Hoge Raad oordeelt dat dekkingstekort bij externe uitvoering van de pensioenrechten van de ex-partner van een DGA met pensioen in eigen beheer evenredig dient te worden verdeeld
In HR 12 maart 2004, ECLI:NL:HR:2004:AO1289 werd geoordeeld dat de BV van een DGA met pensioen in eigen beheer, het recht op uitbetaling van ouderdomspensioen en het recht op bijzonder partnerpensioen van de ex-partner van de DGA, extern dient uit te voeren. In HR 9 februari 2007, ECLI:NL:HR:2007:AZ2658 werd geoordeeld dat de DGA in hoedanigheid van ex-partner, ten opzichte van zijn ex-partner verplicht is om in hoedanigheid van bestuurder van zijn BV, te bewerkstelligen dat zijn BV tot externe uitvoering van die rechten overgaat. Maar wat als de BV kampt met dekkingstekort?
Postrelationele solidariteit
Inmiddels heeft zich in de rechtspraak van met name het Gerechtshof Den Haag de lijn ontwikkeld, dat een dekkingstekort op grond van de “postrelationele solidariteit” tussen de DGA en zijn ex-partner dient te worden gedeeld.
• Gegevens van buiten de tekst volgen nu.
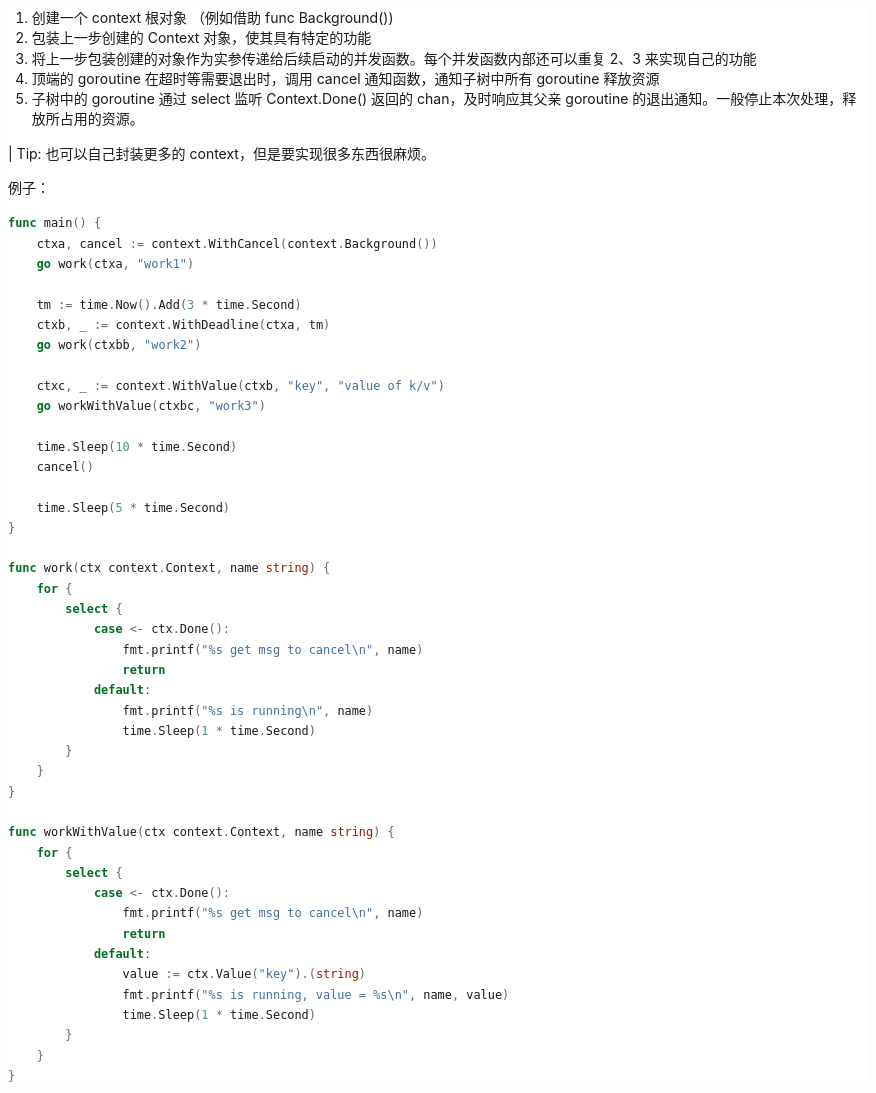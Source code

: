 1. 创建一个 context 根对象
   （例如借助 func Background())
2. 包装上一步创建的 Context 对象，使其具有特定的功能
3. 将上一步包装创建的对象作为实参传递给后续启动的并发函数。每个并发函数内部还可以重复 2、3 来实现自己的功能
4. 顶端的 goroutine 在超时等需要退出时，调用 cancel 通知函数，通知子树中所有 goroutine 释放资源
5. 子树中的 goroutine 通过 select 监听 Context.Done() 返回的 chan，及时响应其父亲 goroutine 的退出通知。一般停止本次处理，释放所占用的资源。

| Tip: 也可以自己封装更多的 context，但是要实现很多东西很麻烦。

例子：

```go
func main() {
    ctxa, cancel := context.WithCancel(context.Background())
    go work(ctxa, "work1")

    tm := time.Now().Add(3 * time.Second)
    ctxb, _ := context.WithDeadline(ctxa, tm)
    go work(ctxbb, "work2")

    ctxc, _ := context.WithValue(ctxb, "key", "value of k/v")
    go workWithValue(ctxbc, "work3")

    time.Sleep(10 * time.Second)
    cancel()

    time.Sleep(5 * time.Second)
}

func work(ctx context.Context, name string) {
    for {
        select {
            case <- ctx.Done():
                fmt.printf("%s get msg to cancel\n", name)
                return
            default:
                fmt.printf("%s is running\n", name)
                time.Sleep(1 * time.Second)
        }
    }
}

func workWithValue(ctx context.Context, name string) {
    for {
        select {
            case <- ctx.Done():
                fmt.printf("%s get msg to cancel\n", name)
                return
            default:
                value := ctx.Value("key").(string)
                fmt.printf("%s is running, value = %s\n", name, value)
                time.Sleep(1 * time.Second)
        }
    }
}
```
Deze lijn werd echter door andere gerechtshoven niet zonder meer gevolgd. Dat betekent dat van het eigen pensioen van de DGA, als gevolg van de verplichting om de rechten van zijn ex-partner extern uit te voeren zonder rekening te houden met een bestaand dekkingstekort (om met de woorden van Gerechtshof Den Haag 23 maart 2016, ECLI:NL:GHDHA:2016:1032 te spreken), slechts een “lege huls” overblijft. De DGA loopt dan het risico dat de Belastingdienst het eigen pensioen van de DGA als afgekocht beschouwt. De consequentie daarvan is duidelijk: de BV dient loonbelasting af te dragen over de marktwaarde van het volledige ouderdomspensioen van de DGA (óók over het gedeelte van zijn ouderdomspensioen waarop het extern uitgevoerde recht op uitbetaling voor zijn ex-partner uit hoofde van pensioenverevening rustte, omdat ook dit gedeelte van zijn pensioen formeel zijn ouderdomspensioen blijft), de DGA dient privé revisierente te betalen over de waarde van het ouderdomspensioen in het economisch verkeer en de BV dient vennootschapsbelasting te voldoen over de fiscale vrijval. Het partnerpensioen is in deze situatie niet afgekocht, omdat het extern is uitgevoerd.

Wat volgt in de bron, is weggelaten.